■ TASK INPUTS:
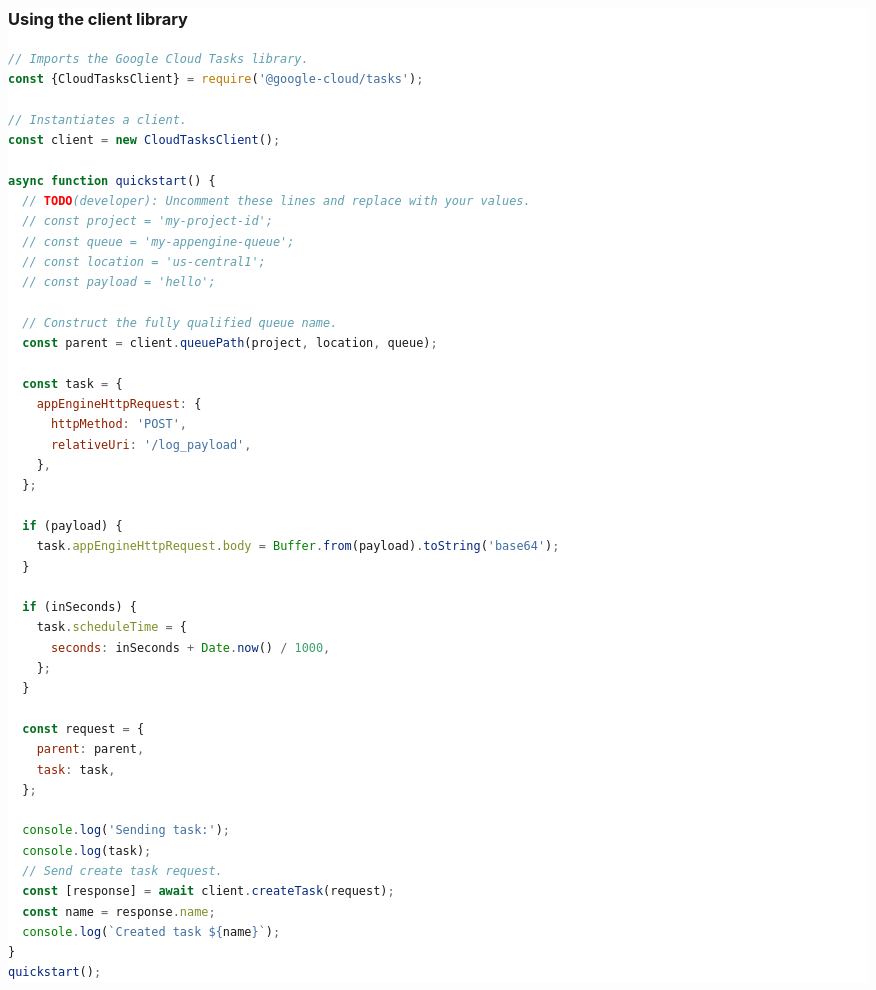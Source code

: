 
### Using the client library

```javascript
// Imports the Google Cloud Tasks library.
const {CloudTasksClient} = require('@google-cloud/tasks');

// Instantiates a client.
const client = new CloudTasksClient();

async function quickstart() {
  // TODO(developer): Uncomment these lines and replace with your values.
  // const project = 'my-project-id';
  // const queue = 'my-appengine-queue';
  // const location = 'us-central1';
  // const payload = 'hello';

  // Construct the fully qualified queue name.
  const parent = client.queuePath(project, location, queue);

  const task = {
    appEngineHttpRequest: {
      httpMethod: 'POST',
      relativeUri: '/log_payload',
    },
  };

  if (payload) {
    task.appEngineHttpRequest.body = Buffer.from(payload).toString('base64');
  }

  if (inSeconds) {
    task.scheduleTime = {
      seconds: inSeconds + Date.now() / 1000,
    };
  }

  const request = {
    parent: parent,
    task: task,
  };

  console.log('Sending task:');
  console.log(task);
  // Send create task request.
  const [response] = await client.createTask(request);
  const name = response.name;
  console.log(`Created task ${name}`);
}
quickstart();

```


[//]: # "This README.md file is auto-generated, all changes to this file will be lost."
[//]: # "To regenerate it, use `python -m synthtool`."
[explained]: https://cloud.google.com/apis/docs/client-libraries-explained
[launch_stages]: https://cloud.google.com/terms/launch-stages
[client-docs]: https://cloud.google.com/nodejs/docs/reference/tasks/latest
[product-docs]: https://cloud.google.com/tasks/docs/
[shell_img]: https://gstatic.com/cloudssh/images/open-btn.png
[projects]: https://console.cloud.google.com/project
[billing]: https://support.google.com/cloud/answer/6293499#enable-billing
[enable_api]: https://console.cloud.google.com/flows/enableapi?apiid=tasks.googleapis.com
[auth]: https://cloud.google.com/docs/authentication/getting-started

■ BRIEF: How many lines above contain the word "console"? Answer with the number alone.

■ ANSWER TO THIS EXERCISE: 5